TESTING of BAME staff at Bradford's hospitals is bucking the national trend with one chief nurse affirming that there's 'no excuses' for low figures.

It follows reports last week that more than a quarter of black, Asian and minority ethnic (BAME) NHS staff are still waiting for a risk assessment for Covid-19, data suggests.

Figures seen by the Health Service Journal (HSJ) suggest 73 per cent of BAME staff had had a risk assessment in England by July 17, but in some hospital trusts the figure was just 20 per cent.

Chief nurse Karen Dawber responded to the report on Twitter by saying 'Not on our watch - we prioritised and every BAME member of staff, where practical, has had a risk assessment completed - our staff safety and well-being is paramount. #noexcuses."

Bradford Teaching Hospitals NHS Foundation Trust (BTHFT) confirmed it has carried out 100 per cent of risk assessments for BAME staff.

In a statement for the Telegraph & Argus, the chief nurse said: “Keeping our staff safe is a priority for us and all our staff have had the opportunity to undertake a risk assessment. We have prioritised those staff who are most at risk and, as a result, we have now completed risk assessments with 100 per cent of our BAME staff.”
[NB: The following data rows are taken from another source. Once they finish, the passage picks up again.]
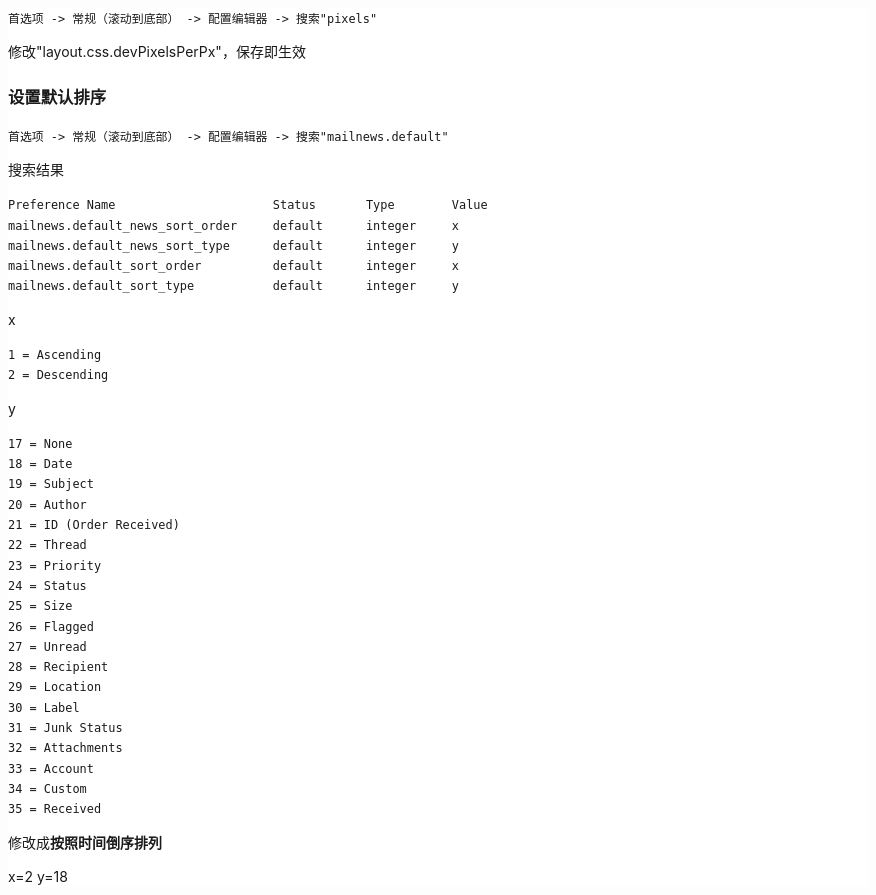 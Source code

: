 `首选项 -> 常规（滚动到底部） -> 配置编辑器 -> 搜索"pixels"`

修改"layout.css.devPixelsPerPx"，保存即生效

### 设置默认排序

`首选项 -> 常规（滚动到底部） -> 配置编辑器 -> 搜索"mailnews.default"`

搜索结果

```
Preference Name                      Status       Type        Value
mailnews.default_news_sort_order     default      integer     x
mailnews.default_news_sort_type      default      integer     y
mailnews.default_sort_order          default      integer     x
mailnews.default_sort_type           default      integer     y
```

x
```
1 = Ascending
2 = Descending
```

y
```
17 = None
18 = Date
19 = Subject
20 = Author
21 = ID (Order Received)
22 = Thread
23 = Priority
24 = Status
25 = Size
26 = Flagged
27 = Unread
28 = Recipient
29 = Location
30 = Label
31 = Junk Status
32 = Attachments
33 = Account
34 = Custom
35 = Received
```

修改成**按照时间倒序排列**

x=2
y=18

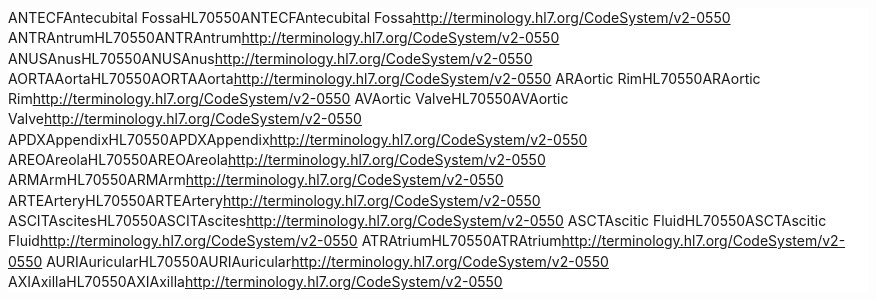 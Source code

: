<tr><td>ANTECF</td><td>Antecubital Fossa</td><td style='border-right: 2px'>HL70550</td><td style='border-right: 2px'></td><td style='border-right: 2px'></td><td style='border-right: 2px'></td><td>ANTECF</td><td style='border-right: 2px'></td><td>Antecubital Fossa</td><td><a href='https://hl7.org/fhir/R4/v2/0550/index.html'>http://terminology.hl7.org/CodeSystem/v2-0550</a></td><td style='border-right: 2px'></td></tr>
<tr><td>ANTR</td><td>Antrum</td><td style='border-right: 2px'>HL70550</td><td style='border-right: 2px'></td><td style='border-right: 2px'></td><td style='border-right: 2px'></td><td>ANTR</td><td style='border-right: 2px'></td><td>Antrum</td><td><a href='https://hl7.org/fhir/R4/v2/0550/index.html'>http://terminology.hl7.org/CodeSystem/v2-0550</a></td><td style='border-right: 2px'></td></tr>
<tr><td>ANUS</td><td>Anus</td><td style='border-right: 2px'>HL70550</td><td style='border-right: 2px'></td><td style='border-right: 2px'></td><td style='border-right: 2px'></td><td>ANUS</td><td style='border-right: 2px'></td><td>Anus</td><td><a href='https://hl7.org/fhir/R4/v2/0550/index.html'>http://terminology.hl7.org/CodeSystem/v2-0550</a></td><td style='border-right: 2px'></td></tr>
<tr><td>AORTA</td><td>Aorta</td><td style='border-right: 2px'>HL70550</td><td style='border-right: 2px'></td><td style='border-right: 2px'></td><td style='border-right: 2px'></td><td>AORTA</td><td style='border-right: 2px'></td><td>Aorta</td><td><a href='https://hl7.org/fhir/R4/v2/0550/index.html'>http://terminology.hl7.org/CodeSystem/v2-0550</a></td><td style='border-right: 2px'></td></tr>
<tr><td>AR</td><td>Aortic Rim</td><td style='border-right: 2px'>HL70550</td><td style='border-right: 2px'></td><td style='border-right: 2px'></td><td style='border-right: 2px'></td><td>AR</td><td style='border-right: 2px'></td><td>Aortic Rim</td><td><a href='https://hl7.org/fhir/R4/v2/0550/index.html'>http://terminology.hl7.org/CodeSystem/v2-0550</a></td><td style='border-right: 2px'></td></tr>
<tr><td>AV</td><td>Aortic Valve</td><td style='border-right: 2px'>HL70550</td><td style='border-right: 2px'></td><td style='border-right: 2px'></td><td style='border-right: 2px'></td><td>AV</td><td style='border-right: 2px'></td><td>Aortic Valve</td><td><a href='https://hl7.org/fhir/R4/v2/0550/index.html'>http://terminology.hl7.org/CodeSystem/v2-0550</a></td><td style='border-right: 2px'></td></tr>
<tr><td>APDX</td><td>Appendix</td><td style='border-right: 2px'>HL70550</td><td style='border-right: 2px'></td><td style='border-right: 2px'></td><td style='border-right: 2px'></td><td>APDX</td><td style='border-right: 2px'></td><td>Appendix</td><td><a href='https://hl7.org/fhir/R4/v2/0550/index.html'>http://terminology.hl7.org/CodeSystem/v2-0550</a></td><td style='border-right: 2px'></td></tr>
<tr><td>AREO</td><td>Areola</td><td style='border-right: 2px'>HL70550</td><td style='border-right: 2px'></td><td style='border-right: 2px'></td><td style='border-right: 2px'></td><td>AREO</td><td style='border-right: 2px'></td><td>Areola</td><td><a href='https://hl7.org/fhir/R4/v2/0550/index.html'>http://terminology.hl7.org/CodeSystem/v2-0550</a></td><td style='border-right: 2px'></td></tr>
<tr><td>ARM</td><td>Arm</td><td style='border-right: 2px'>HL70550</td><td style='border-right: 2px'></td><td style='border-right: 2px'></td><td style='border-right: 2px'></td><td>ARM</td><td style='border-right: 2px'></td><td>Arm</td><td><a href='https://hl7.org/fhir/R4/v2/0550/index.html'>http://terminology.hl7.org/CodeSystem/v2-0550</a></td><td style='border-right: 2px'></td></tr>
<tr><td>ARTE</td><td>Artery</td><td style='border-right: 2px'>HL70550</td><td style='border-right: 2px'></td><td style='border-right: 2px'></td><td style='border-right: 2px'></td><td>ARTE</td><td style='border-right: 2px'></td><td>Artery</td><td><a href='https://hl7.org/fhir/R4/v2/0550/index.html'>http://terminology.hl7.org/CodeSystem/v2-0550</a></td><td style='border-right: 2px'></td></tr>
<tr><td>ASCIT</td><td>Ascites</td><td style='border-right: 2px'>HL70550</td><td style='border-right: 2px'></td><td style='border-right: 2px'></td><td style='border-right: 2px'></td><td>ASCIT</td><td style='border-right: 2px'></td><td>Ascites</td><td><a href='https://hl7.org/fhir/R4/v2/0550/index.html'>http://terminology.hl7.org/CodeSystem/v2-0550</a></td><td style='border-right: 2px'></td></tr>
<tr><td>ASCT</td><td>Ascitic Fluid</td><td style='border-right: 2px'>HL70550</td><td style='border-right: 2px'></td><td style='border-right: 2px'></td><td style='border-right: 2px'></td><td>ASCT</td><td style='border-right: 2px'></td><td>Ascitic Fluid</td><td><a href='https://hl7.org/fhir/R4/v2/0550/index.html'>http://terminology.hl7.org/CodeSystem/v2-0550</a></td><td style='border-right: 2px'></td></tr>
<tr><td>ATR</td><td>Atrium</td><td style='border-right: 2px'>HL70550</td><td style='border-right: 2px'></td><td style='border-right: 2px'></td><td style='border-right: 2px'></td><td>ATR</td><td style='border-right: 2px'></td><td>Atrium</td><td><a href='https://hl7.org/fhir/R4/v2/0550/index.html'>http://terminology.hl7.org/CodeSystem/v2-0550</a></td><td style='border-right: 2px'></td></tr>
<tr><td>AURI</td><td>Auricular</td><td style='border-right: 2px'>HL70550</td><td style='border-right: 2px'></td><td style='border-right: 2px'></td><td style='border-right: 2px'></td><td>AURI</td><td style='border-right: 2px'></td><td>Auricular</td><td><a href='https://hl7.org/fhir/R4/v2/0550/index.html'>http://terminology.hl7.org/CodeSystem/v2-0550</a></td><td style='border-right: 2px'></td></tr>
<tr><td>AXI</td><td>Axilla</td><td style='border-right: 2px'>HL70550</td><td style='border-right: 2px'></td><td style='border-right: 2px'></td><td style='border-right: 2px'></td><td>AXI</td><td style='border-right: 2px'></td><td>Axilla</td><td><a href='https://hl7.org/fhir/R4/v2/0550/index.html'>http://terminology.hl7.org/CodeSystem/v2-0550</a></td><td style='border-right: 2px'></td></tr>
Meanwhile Airedale NHS Foundation Trust reported it had carried out 97 per cent of risk assessments on BAME colleagues as well as 95 per cent of staff in vulnerable at risk groups.

This could include those with underlying health conditions, pregnant women, males and those in the over 60s age bracket.

The latest figures saw a jump from 70 per cent of BAME staff being assessed after an internal deadline on July 31.

A spokesperson for Airedale said: "We are aiming to achieve 100%. We’ve also broadened the scope of our risk assessments to include other potentially at risk groups such as those with underlying health conditions, pregnant women, males and those in the over 60s age bracket."

The trust also said it has asked any staff members who would appreciate a risk assessment to come forward.

Figures from NHS England showed that BAME people accounted for 16 per cent of all hospital deaths in England up to 21 April, with those of an Indian heritage being the worst-affected.

Following the latter, healthcare leaders were urged by NHS England to “risk-assess” staff who may be at a greater risk of covid-19, including those from black, Asian and other minority ethnic backgrounds, and make “appropriate arrangements”.

Bradford Teaching Hospitals Trust held a zoom call for more than 100 staff of BAME backgrounds when national evidence first began to suggest people from these backgrounds are disproportionately affected by the Covid-19 virus.

At the time, the trust told the Telegraph & Argus: "We are prioritising risk assessments for clinical and non-clinical BAME staff who work in patient-facing areas in our hospitals.”

"There was a very productive conversation."